O promotor de justiça Júlio César de Medeiros Silva, da Promotoria Cível de Tarauacá, após tomar conhecimento do áudio contendo o discurso proferido em tribuna, dia 13/12/22, pelo vereador Francisco Feitoza Batista (PDT), onde acusa o promotor de perseguição e de atrapalhar o desenvolvimento da cidade, determinou a degravação do conteúdo – veja o despacho aqui.
Abaixo seguem alguns trechos do áudio, degravados pela equipe técnica do Ministério Público do Acre com os respectivos destaques:
(…) eles falam da minha colônia, e investigaram para saber esta história e que mais tarde saiu, a tão almejada, para os meus adversários, a diária dos vereadores de Tarauacá. O promotor ontem protocolou que tudo que nós aprovamos aqui no ano passado já estava denunciado, ofereceu a denúncia à Justiça das diárias dos vereadores de Tarauacá.

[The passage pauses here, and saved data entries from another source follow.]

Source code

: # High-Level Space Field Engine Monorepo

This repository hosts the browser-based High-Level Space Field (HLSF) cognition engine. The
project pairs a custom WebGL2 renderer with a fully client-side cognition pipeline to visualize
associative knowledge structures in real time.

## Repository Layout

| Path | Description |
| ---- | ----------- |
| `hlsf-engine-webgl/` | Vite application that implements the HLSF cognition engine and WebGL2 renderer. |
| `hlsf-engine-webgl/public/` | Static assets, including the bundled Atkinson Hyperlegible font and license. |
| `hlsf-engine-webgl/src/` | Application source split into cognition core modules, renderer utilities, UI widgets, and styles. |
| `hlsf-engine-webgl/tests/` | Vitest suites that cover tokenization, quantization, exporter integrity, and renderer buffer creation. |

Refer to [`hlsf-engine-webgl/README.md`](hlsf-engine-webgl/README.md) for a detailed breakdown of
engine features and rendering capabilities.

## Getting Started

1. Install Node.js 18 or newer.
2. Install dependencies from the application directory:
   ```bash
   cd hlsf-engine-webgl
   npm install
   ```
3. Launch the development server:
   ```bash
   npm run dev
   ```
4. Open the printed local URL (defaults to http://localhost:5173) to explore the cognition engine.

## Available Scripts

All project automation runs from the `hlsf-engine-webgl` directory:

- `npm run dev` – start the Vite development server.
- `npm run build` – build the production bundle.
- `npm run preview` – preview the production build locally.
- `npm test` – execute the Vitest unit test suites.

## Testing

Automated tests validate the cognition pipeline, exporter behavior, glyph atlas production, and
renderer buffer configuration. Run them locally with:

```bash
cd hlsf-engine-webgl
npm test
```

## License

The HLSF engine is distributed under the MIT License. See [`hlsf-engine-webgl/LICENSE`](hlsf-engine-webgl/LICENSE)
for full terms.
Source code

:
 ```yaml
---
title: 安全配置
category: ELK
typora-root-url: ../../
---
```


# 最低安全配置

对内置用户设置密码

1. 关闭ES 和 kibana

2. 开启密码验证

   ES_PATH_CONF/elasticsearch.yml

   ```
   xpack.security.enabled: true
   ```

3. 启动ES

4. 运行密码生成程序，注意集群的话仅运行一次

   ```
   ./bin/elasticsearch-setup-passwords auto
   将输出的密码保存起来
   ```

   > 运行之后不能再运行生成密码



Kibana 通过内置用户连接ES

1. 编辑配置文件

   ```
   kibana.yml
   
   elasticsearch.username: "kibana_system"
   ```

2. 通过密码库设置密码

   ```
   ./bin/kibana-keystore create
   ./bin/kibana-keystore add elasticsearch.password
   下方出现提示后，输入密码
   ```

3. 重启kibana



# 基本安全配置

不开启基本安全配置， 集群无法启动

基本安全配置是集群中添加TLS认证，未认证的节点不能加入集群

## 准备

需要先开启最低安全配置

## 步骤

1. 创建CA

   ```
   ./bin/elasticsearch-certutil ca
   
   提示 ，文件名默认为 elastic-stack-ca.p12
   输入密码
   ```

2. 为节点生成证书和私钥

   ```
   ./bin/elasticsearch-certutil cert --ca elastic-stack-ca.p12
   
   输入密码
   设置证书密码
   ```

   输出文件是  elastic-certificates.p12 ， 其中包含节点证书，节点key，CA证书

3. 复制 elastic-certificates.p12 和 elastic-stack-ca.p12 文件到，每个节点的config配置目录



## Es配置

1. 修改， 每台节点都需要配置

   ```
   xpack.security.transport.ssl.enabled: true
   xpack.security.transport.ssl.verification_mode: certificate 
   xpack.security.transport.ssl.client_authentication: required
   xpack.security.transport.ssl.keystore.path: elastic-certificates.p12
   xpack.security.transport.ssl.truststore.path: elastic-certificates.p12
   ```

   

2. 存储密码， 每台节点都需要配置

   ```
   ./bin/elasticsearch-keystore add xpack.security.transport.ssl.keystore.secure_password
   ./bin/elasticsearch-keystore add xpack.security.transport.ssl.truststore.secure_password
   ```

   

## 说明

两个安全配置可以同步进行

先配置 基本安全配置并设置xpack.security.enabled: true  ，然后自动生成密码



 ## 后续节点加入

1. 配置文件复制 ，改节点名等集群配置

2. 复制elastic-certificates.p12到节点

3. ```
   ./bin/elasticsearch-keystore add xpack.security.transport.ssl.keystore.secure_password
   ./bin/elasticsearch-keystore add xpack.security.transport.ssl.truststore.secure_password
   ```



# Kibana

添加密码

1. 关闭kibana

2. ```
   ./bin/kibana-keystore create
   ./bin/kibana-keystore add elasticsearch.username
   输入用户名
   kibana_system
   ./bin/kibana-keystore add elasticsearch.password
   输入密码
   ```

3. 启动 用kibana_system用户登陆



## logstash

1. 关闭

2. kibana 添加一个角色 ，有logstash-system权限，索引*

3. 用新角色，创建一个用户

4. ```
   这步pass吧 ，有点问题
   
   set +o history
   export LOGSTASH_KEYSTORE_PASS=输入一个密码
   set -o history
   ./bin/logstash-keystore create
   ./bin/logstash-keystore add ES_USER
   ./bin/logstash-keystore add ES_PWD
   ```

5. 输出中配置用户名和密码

E ai o Promotor, será que algum colega se sente covarde, corrupto, porque recebeu as diárias? Eu já vi colega aqui elogiando o Promotor, e eu não sou obrigado a elogiar o Promotor, uma coisa é ele me denunciar, outra coisa é eu me defender no estado de direito, o meu direito eu vou defender até a última consequência.
E não me envergonho de ter aprovado tudo que aprovamos aqui, se for preciso eu faço tudo de novo. QUALQUER UM COLEGA, QUE PRECISAR DE DIÁRIA, até o dia 30 deste mês, EU DOU, SE ELE ME CONVENCER que vai fazer um trabalho para esta cidade.
Agora é muito fácil, e pode reconhecer o trabalho DO MINISTÉRIO PÚBLICO, agora o Promotor Júlio César precisa entender esta cidade, ele precisa entender onde nós moramos, ele precisa entender quanto se gasta para ir em Rio Branco de Biz, porque ele mesmo ganha por 5 (cinco) vereador, o salário de Promotor é quase R$ 35.000, (trinta e cinco mil reais) fora outras regalias, então ele fica à vontade pra me perseguir também, se era essa a missão dele, mas eu não tenho medo porque sou cidadão, cumpridor do meu dever, e eu não devo nada a ninguém, não tenho rabo preso com ninguém da terra. (…)
(…) Como é que hoje pode ter um comentário, “ah, o fulano não vota em ti porque não tem uma panelinha lá, porque precisa de um cargo pra fulano, e só quem tem regalia é o fulano”. Gente, nós não podemos dar assim, nós temos aí um monte de pessoas poderosas, inclusive o Promotor, ele está aí nos caçando e nós vamos ficar aqui nos digladiando? Eu não tenho problema nenhum com ninguém, eu não tenho vergonha da minha trajetória política. (…) Sempre zelei pelos votos que recebi, pelos meus amigos que me ajudaram e sempre zelei pela minha família.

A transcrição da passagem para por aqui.